> WORK ORDER: Look through the entries below and show every line containing the word "described".

> INFORMATION GIVEN:
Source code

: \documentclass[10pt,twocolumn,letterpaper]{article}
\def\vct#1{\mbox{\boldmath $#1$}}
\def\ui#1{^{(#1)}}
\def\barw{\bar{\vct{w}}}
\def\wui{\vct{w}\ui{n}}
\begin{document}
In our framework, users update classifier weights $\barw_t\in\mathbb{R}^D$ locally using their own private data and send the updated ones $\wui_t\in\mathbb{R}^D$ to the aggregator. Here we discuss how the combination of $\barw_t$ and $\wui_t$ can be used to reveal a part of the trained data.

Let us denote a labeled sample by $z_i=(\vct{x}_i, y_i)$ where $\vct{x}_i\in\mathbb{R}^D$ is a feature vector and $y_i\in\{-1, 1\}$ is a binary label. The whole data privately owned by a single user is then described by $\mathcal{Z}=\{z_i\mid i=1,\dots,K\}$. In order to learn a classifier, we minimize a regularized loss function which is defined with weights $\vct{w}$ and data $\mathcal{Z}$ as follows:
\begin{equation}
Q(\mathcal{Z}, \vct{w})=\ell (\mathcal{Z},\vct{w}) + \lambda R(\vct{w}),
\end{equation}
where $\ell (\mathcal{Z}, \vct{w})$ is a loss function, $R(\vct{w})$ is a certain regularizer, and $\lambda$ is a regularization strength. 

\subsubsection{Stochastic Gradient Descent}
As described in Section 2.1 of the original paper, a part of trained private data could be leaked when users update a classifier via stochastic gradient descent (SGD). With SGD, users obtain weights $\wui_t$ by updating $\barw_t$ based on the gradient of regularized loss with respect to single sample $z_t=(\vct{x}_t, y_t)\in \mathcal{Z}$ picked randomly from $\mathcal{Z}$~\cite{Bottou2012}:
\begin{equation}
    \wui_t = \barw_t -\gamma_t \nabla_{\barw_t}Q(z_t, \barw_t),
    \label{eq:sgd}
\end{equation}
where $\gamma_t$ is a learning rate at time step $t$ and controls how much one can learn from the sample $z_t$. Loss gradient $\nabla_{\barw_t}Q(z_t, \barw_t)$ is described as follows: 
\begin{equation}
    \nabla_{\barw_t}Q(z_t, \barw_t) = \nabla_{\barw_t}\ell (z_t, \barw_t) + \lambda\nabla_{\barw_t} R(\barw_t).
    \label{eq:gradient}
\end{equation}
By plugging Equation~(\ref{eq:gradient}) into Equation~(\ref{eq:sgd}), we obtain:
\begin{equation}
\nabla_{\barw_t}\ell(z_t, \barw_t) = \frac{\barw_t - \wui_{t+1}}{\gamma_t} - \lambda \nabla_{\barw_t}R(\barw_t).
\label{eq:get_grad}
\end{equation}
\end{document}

> TASK RESPONSE:
Let us denote a labeled sample by $z_i=(\vct{x}_i, y_i)$ where $\vct{x}_i\in\mathbb{R}^D$ is a feature vector and $y_i\in\{-1, 1\}$ is a binary label. The whole data privately owned by a single user is then described by $\mathcal{Z}=\{z_i\mid i=1,\dots,K\}$. In order to learn a classifier, we minimize a regularized loss function which is defined with weights $\vct{w}$ and data $\mathcal{Z}$ as follows:
As described in Section 2.1 of the original paper, a part of trained private data could be leaked when users update a classifier via stochastic gradient descent (SGD). With SGD, users obtain weights $\wui_t$ by updating $\barw_t$ based on the gradient of regularized loss with respect to single sample $z_t=(\vct{x}_t, y_t)\in \mathcal{Z}$ picked randomly from $\mathcal{Z}$~\cite{Bottou2012}:
where $\gamma_t$ is a learning rate at time step $t$ and controls how much one can learn from the sample $z_t$. Loss gradient $\nabla_{\barw_t}Q(z_t, \barw_t)$ is described as follows: 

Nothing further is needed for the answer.